According to investors, cyber attacks pose a growing credit risk to cities, counties, and states. When a severe ransomware attack struck Baltimore, it hobbled the city’s ability to collect water bills, property taxes, parking revenue, and took down its system to process home sales. Baltimore’s general obligation bonds, like much local debt, is payable by property taxes, which makes up about half of the city’s revenue. Unable to collect a sizable portion of revenue, it had to find other sources to stay current with its obligations. Baltimore’s security breach will end up costing the city more than $18 million in un-budgeted technological upgrades and lost revenue.
Similarly, when New Orleans was recently hit by a ransomware attack, it was forced to utilize all of its $3 million cybersecurity insurance policy. Unfortunately, the cost to recover from the attack surpassed $10 million - the difference of which Mayor Cantrell said the city, “will have to eat.” This type of unplanned, un-budgeted major expenditure can have a significant impact on a city’s credit rating, and bond investors are taking note.

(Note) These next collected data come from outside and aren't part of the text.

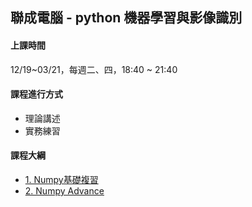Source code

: ## 聯成電腦 - python 機器學習與影像識別

#### 上課時間

12/19~03/21，每週二、四，18:40 ~ 21:40

#### 課程進行方式

- 理論講述
- 實務練習

#### 課程大綱
- [1. Numpy基礎複習](http://mirdex.github.io/ML_20231219/1.%20Numpy%20總複習1_Q.slides.html)
- [2. Numpy Advance](http://mirdex.github.io/ML_20231219/2.%20NumPy_Q.slides.html)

Cyberattacks threaten to erode public confidence in government and can suggest weak governance, said Alriona Costigan, a vice president at Breckinridge Capital Advisors. Furthermore, cyberattacks could have even more harmful effects on smaller state and local governments, which have less funding for cybersecurity and may see themselves as less of a target than big cities or states. Regardless of the size of an individual government, their data sets represent a unique attraction for cyber criminals, and therefore requires an equally comprehensive approach to ensure the protection of critical digital state, county, and municipal systems.
“If the condition of a town’s roads, bridges, and public works can impact its credit rating, it stands to reason that the worthiness of its IT and cybersecurity maturity would too”, said GovPilot’s Chief Security Officer, Jason LeDuc. “Just as cities invest to maintain infrastructure that its citizens can see, they must also invest to maintain the infrastructure that they can’t, because a failure of IT infrastructure can be catastrophic.”

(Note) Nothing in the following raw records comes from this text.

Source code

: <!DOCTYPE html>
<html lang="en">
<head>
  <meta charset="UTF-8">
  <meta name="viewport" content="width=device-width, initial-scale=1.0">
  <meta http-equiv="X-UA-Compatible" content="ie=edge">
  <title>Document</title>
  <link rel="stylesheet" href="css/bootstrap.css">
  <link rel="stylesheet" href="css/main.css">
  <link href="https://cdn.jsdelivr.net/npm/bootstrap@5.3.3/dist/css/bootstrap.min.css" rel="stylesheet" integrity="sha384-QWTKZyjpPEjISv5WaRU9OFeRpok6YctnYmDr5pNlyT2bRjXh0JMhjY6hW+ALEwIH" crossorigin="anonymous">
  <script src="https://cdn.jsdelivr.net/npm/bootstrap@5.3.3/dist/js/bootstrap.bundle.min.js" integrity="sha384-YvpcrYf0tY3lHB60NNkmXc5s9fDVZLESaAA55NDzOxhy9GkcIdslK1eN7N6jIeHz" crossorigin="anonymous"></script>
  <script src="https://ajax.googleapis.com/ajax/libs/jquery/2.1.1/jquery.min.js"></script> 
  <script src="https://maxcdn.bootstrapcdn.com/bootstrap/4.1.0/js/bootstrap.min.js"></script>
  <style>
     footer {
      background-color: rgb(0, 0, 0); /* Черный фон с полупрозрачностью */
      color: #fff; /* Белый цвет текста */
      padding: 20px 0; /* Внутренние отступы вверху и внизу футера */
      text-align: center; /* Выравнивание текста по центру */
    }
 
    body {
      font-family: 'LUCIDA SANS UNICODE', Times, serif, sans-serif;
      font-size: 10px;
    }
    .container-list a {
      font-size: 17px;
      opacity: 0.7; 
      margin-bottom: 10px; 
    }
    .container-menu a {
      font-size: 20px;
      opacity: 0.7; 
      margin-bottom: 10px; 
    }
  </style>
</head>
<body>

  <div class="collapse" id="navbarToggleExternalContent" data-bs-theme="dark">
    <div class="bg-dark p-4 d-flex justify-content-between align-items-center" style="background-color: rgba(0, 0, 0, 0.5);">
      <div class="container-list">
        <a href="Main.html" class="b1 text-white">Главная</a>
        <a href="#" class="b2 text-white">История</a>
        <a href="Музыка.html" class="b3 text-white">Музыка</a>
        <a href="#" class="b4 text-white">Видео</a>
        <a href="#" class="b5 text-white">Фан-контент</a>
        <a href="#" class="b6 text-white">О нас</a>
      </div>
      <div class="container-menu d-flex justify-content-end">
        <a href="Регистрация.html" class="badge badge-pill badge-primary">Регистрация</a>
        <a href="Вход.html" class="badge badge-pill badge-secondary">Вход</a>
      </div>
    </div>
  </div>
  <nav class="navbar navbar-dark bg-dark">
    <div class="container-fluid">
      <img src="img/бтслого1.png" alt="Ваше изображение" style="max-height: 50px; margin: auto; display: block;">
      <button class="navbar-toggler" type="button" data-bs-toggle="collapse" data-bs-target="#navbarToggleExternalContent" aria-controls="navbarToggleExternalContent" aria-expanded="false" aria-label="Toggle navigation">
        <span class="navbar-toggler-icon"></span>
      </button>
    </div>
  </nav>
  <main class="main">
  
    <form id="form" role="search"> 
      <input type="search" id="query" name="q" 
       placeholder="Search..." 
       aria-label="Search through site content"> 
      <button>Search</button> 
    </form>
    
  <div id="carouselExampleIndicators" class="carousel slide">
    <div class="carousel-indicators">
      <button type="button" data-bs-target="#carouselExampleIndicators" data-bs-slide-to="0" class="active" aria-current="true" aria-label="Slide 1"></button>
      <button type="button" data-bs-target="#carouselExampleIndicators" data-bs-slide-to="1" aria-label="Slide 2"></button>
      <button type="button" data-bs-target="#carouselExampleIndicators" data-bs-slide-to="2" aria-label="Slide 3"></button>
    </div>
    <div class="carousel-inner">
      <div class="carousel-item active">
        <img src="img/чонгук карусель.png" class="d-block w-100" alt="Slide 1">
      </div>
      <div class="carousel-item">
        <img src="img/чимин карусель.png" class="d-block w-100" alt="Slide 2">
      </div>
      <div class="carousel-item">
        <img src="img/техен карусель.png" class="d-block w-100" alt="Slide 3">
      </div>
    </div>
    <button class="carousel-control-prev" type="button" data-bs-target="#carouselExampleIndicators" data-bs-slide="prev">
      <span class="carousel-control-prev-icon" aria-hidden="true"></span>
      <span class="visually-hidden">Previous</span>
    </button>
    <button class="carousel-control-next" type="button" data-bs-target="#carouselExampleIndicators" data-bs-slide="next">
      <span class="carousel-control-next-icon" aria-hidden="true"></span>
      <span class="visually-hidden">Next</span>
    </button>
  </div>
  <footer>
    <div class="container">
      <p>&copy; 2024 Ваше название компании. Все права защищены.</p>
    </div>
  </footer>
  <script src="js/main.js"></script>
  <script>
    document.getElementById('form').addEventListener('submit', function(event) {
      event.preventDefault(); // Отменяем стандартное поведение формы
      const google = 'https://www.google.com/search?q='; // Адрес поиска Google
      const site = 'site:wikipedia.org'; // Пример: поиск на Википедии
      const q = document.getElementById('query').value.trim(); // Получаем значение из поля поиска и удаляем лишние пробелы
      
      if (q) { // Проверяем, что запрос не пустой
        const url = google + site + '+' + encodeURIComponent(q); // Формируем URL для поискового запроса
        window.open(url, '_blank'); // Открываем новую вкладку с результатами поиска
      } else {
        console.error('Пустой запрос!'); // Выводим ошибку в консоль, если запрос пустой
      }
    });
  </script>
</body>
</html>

Last June Mayor Cantrell argued to the New Orleans city council that cybersecurity funding deserved to be included in the city’s budget for critical infrastructure. Some members were hesitant, complaining that protecting IT assets was not an infrastructure component.
“Like hell it isn’t.” Cantrell responded.
In December, New Orleans was hit by the notorious Ryuk ransomware, knocking several of the city’s critical departments and revenue generating functions offline for weeks. Several departments will need large portions of their IT inventories replaced.
Across the country, municipal investors are taking into account cybersecurity and adjusting accordingly. Municipalities must do the same, not only to maintain or improve their credit rating, but to safeguard their citizens’ data and the services they rely on.
If you are interested in enhancing your local government’s cybersecurity posture - no matter the size of your municipality - GovPilot can help. Learn more, and sign up for an initial 15-minute consultation.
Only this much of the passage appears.